▶ AIM OF THE EXERCISE: Within the entries below, find the portion that opens with the line containing "In order to intall" and closes with the line containing "go get gopkg.in/mgo.v2". Retype that portion exactly and only.

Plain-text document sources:
..........
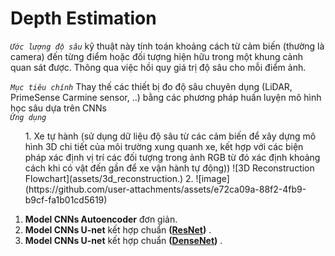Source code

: # Depth Estimation

*`Ước lượng độ sâu`* kỹ thuật này tính toán khoảng cách từ cảm biến (thường là camera) đến từng điểm hoặc đối tượng hiện hữu trong một khung cảnh quan sát được. Thông qua việc hồi quy giá trị độ sâu cho mỗi điểm ảnh.

*`Mục tiêu chính`* Thay thế các thiết bị đo độ sâu chuyên dụng (LiDAR, PrimeSense Carmine sensor, ..) bằng các phương pháp huấn luyện mô hình học sâu dựa trên CNNs  
*`Ứng dụng`* 
<ul>
  <lu>
    1. Xe tự hành (sử dụng dữ liệu độ sâu từ các cảm biến để xây dựng mô hình 3D chi tiết của môi trường xung quanh xe, kết hợp với các biện pháp xác định vị trí các đối tượng trong ảnh RGB từ đó xác định khoảng cách khi có vật đến gần để xe vận hành tự động))
    ![3D Reconstruction Flowchart](assets/3d_reconstruction.)
  </lu>
  
  <lu>
    2. ![image](https://github.com/user-attachments/assets/e72ca09a-88f2-4fb9-b9cf-fa1b01cd5619)

  </lu>
</ul>


1.  **Model CNNs Autoencoder** đơn giản.
2.  **Model CNNs U-net** kết hợp chuẩn **([ResNet](https://arxiv.org/abs/1512.03385))** .
3.  **Model CNNs U-net** kết hợp chuẩn **([DenseNet](https://arxiv.org/abs/1608.06993))** .
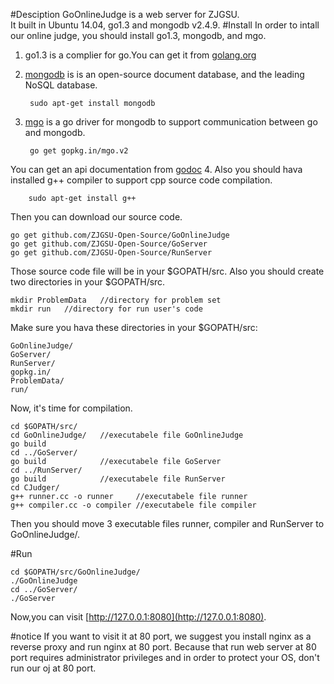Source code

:#Desciption
GoOnlineJudge is a web server for ZJGSU.  
It built in Ubuntu 14.04, go1.3 and mongodb v2.4.9.
#Install
In order to intall our online judge, you should install go1.3, mongodb, and mgo.

1. go1.3 is a complier for go.You can get it from [golang.org](http://golang.org)
2. [mongodb](http://www.mongodb.org/) is is an open-source document database, and the leading NoSQL database.  

		sudo apt-get install mongodb
3. [mgo](http://gopkg.in/mgo.v2) is a go driver for mongodb to support communication between go and mongodb. 

		go get gopkg.in/mgo.v2
You can get an api documentation from [godoc](http://godoc.org/gopkg.in/mgo.v2)
4. Also you should hava installed g++ compiler to support cpp source code compilation.

		sudo apt-get install g++

Then you can download our source code.

	go get github.com/ZJGSU-Open-Source/GoOnlineJudge
	go get github.com/ZJGSU-Open-Source/GoServer
	go get github.com/ZJGSU-Open-Source/RunServer

Those source code file will be in your $GOPATH/src. Also you should create two directories in your $GOPATH/src.

	mkdir ProblemData	//directory for problem set
	mkdir run	//directory for run user's code

Make sure you hava these directories in your $GOPATH/src:

	GoOnlineJudge/
	GoServer/
	RunServer/
	gopkg.in/
	ProblemData/
	run/

Now, it's time for compilation.

	cd $GOPATH/src/
	cd GoOnlineJudge/	//executabele file GoOnlineJudge
	go build
	cd ../GoServer/
	go build			//executabele file GoServer
	cd ../RunServer/
	go build			//executabele file RunServer
	cd CJudger/
	g++ runner.cc -o runner 	//executabele file runner
	g++ compiler.cc -o compiler //executabele file compiler

Then you should move 3 executable files runner, compiler and RunServer to GoOnlineJudge/.

#Run

	cd $GOPATH/src/GoOnlineJudge/
	./GoOnlineJudge
	cd ../GoServer/
	./GoServer

Now,you can visit [http://127.0.0.1:8080](http://127.0.0.1:8080).

#notice
If you want to visit it at 80 port, we suggest you install nginx as a reverse proxy and run nginx at 80 port. Because that run web server at 80 port requires administrator privileges and in order to protect your OS, don't run our oj at 80 port.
..........
▶ SOLVED EXERCISE:
In order to intall our online judge, you should install go1.3, mongodb, and mgo.

1. go1.3 is a complier for go.You can get it from [golang.org](http://golang.org)
2. [mongodb](http://www.mongodb.org/) is is an open-source document database, and the leading NoSQL database.  

		sudo apt-get install mongodb
3. [mgo](http://gopkg.in/mgo.v2) is a go driver for mongodb to support communication between go and mongodb. 

		go get gopkg.in/mgo.v2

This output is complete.